Contrairement à ce que vous laissiez entendre en 2005, monsieur le ministre, vous maintenez le dispositif fiscal « Robien » et créez un dispositif similaire portant votre nom. Pourquoi maintenir le « Robien » alors qu’il favorise la production de logements privés à loyers souvent très élevés, qu’il contribue à alimenter la flambée des prix et des loyers et qu’il génère un effet d’aubaine pour les investisseurs à qui il permet de payer moins d’impôts sans aucune contrepartie sociale ? Ce dispositif, qui coûte très cher à l’État, ne répond pas aux besoins de nos concitoyens. Je précise que son coût est évalué à plus de 300 millions d’euros pour 2006. Tout le monde fait ce constat : notre collègue, Gérard Hamel, l’affirmait dans son rapport il y a quelques mois ; nombre de députés et de maires voient des logements « Robien » éclorent un peu partout mais dont une grande partie ne trouvent pas de locataires car ils sont trop chers.

Malgré les effets pervers du dispositif « Robien », vous décidez d’en créer un autre du même type, auquel vous prétendez donner un visage social.
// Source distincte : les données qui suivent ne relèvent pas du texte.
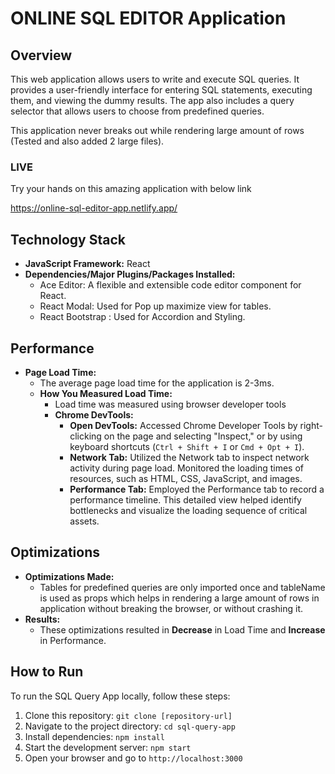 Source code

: # ONLINE SQL EDITOR Application

## Overview
This web application allows users to write and execute SQL queries. It provides a user-friendly interface for entering SQL statements, executing them, and viewing the dummy results. The app also includes a query selector that allows users to choose from predefined queries. 

This application never breaks out while rendering large amount of rows (Tested and also added 2 large files).

### LIVE
Try your hands on this amazing application with below link

https://online-sql-editor-app.netlify.app/

## Technology Stack
- **JavaScript Framework:** React
- **Dependencies/Major Plugins/Packages Installed:**
  - Ace Editor: A flexible and extensible code editor component for React.
  - React Modal: Used for Pop up maximize view for tables.
  - React Bootstrap : Used for Accordion and Styling.

## Performance
- **Page Load Time:**
  - The average page load time for the application is 2-3ms.
  - **How You Measured Load Time:**
    - Load time was measured using browser developer tools 
    - **Chrome DevTools:**
        - **Open DevTools:** Accessed Chrome Developer Tools by right-clicking on the page and selecting "Inspect," or by using keyboard shortcuts (`Ctrl + Shift + I` or `Cmd + Opt + I`).
        - **Network Tab:** Utilized the Network tab to inspect network activity during page load. Monitored the loading times of resources, such as HTML, CSS, JavaScript, and images.
        - **Performance Tab:** Employed the Performance tab to record a performance timeline. This detailed view helped identify bottlenecks and visualize the loading sequence of critical assets.

## Optimizations
- **Optimizations Made:**
  - Tables for predefined queries are only imported once and tableName is used as props which helps in rendering a large amount of rows in application without breaking the browser, or without crashing it.
- **Results:**
  - These optimizations resulted in **Decrease** in Load Time and **Increase** in Performance.

## How to Run
To run the SQL Query App locally, follow these steps:

1. Clone this repository: `git clone [repository-url]`
2. Navigate to the project directory: `cd sql-query-app`
3. Install dependencies: `npm install`
4. Start the development server: `npm start`
5. Open your browser and go to `http://localhost:3000`
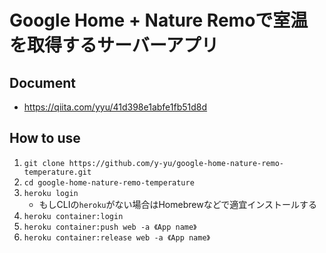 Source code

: Google Home + Nature Remoで室温を取得するサーバーアプリ
=========================================================

## Document

- https://qiita.com/yyu/41d398e1abfe1fb51d8d

## How to use

1. `git clone https://github.com/y-yu/google-home-nature-remo-temperature.git`
2. `cd google-home-nature-remo-temperature`
3. `heroku login`
    * もしCLIの`heroku`がない場合はHomebrewなどで適宜インストールする
4. `heroku container:login`
5. `heroku container:push web -a 《App name》`
6. `heroku container:release web -a 《App name》`

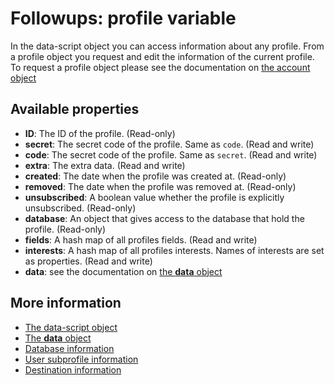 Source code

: # Followups: **profile** variable

In the data-script object you can access information about any profile. 
From a profile object you request and edit the information of the current 
profile. To request a profile object please see the documentation on [the account object](./followups-scripting-copernica)

## Available properties

* **ID**: The ID of the profile. (Read-only)
* **secret**: The secret code of the profile. Same as `code`. (Read and write)
* **code**: The secret code of the profile. Same as `secret`. (Read and write)
* **extra**: The extra data. (Read and write)
* **created**: The date when the profile was created at. (Read-only)
* **removed**: The date when the profile was removed at. (Read-only)
* **unsubscribed**: A boolean value whether the profile is explicitly unsubscribed. (Read-only)
* **database**: An object that gives access to the database that hold the profile. (Read-only)
* **fields**: A hash map of all profiles fields. (Read and write)
* **interests**: A hash map of all profiles interests. Names of interests are
  set as properties. (Read and write)
* **data**: see the documentation on [the **data** object](./followups-scripting-data)

## More information
* [The data-script object](./followups-scripting)
* [The **data** object](./followups-scripting-data)
* [Database information](./followups-scripting-database)
* [User subprofile information](./followups-scripting-subprofile)
* [Destination information](./followups-scripting-destination)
C’est peine perdue. Le « Borloo » épouse la même logique que le « Robien ». C’est un nouveau cadeau fiscal, sans aucune contrepartie sociale. En effet, le dispositif Borloo permettra de mettre sur le marché des logements dont les loyers de sortie seront 17 % plus chers que les PLI, les prêts locatifs intermédiaires. En outre, cet avantage fiscal va coûter plus cher à l’État que la construction de logements accessibles à la très grande majorité de nos concitoyens. Et vous osez prétendre faire du social. Quelle mascarade !

Ainsi, les deux mesures symboliques de votre texte – la maison à 100 000 euros et le tandem Robien-Borloo – sont des leurres : l’un fait croire que le Gouvernement favorise l’accession sociale à la propriété, l’autre qu’il encourage la construction de logements abordables pour la majorité de nos concitoyens. Or, ce sont deux mensonges.

S’ajoute à cela la remise en cause de l’article 55 de la loi SRU, lubie récurrente de la droite depuis le vote de cette loi en 2000.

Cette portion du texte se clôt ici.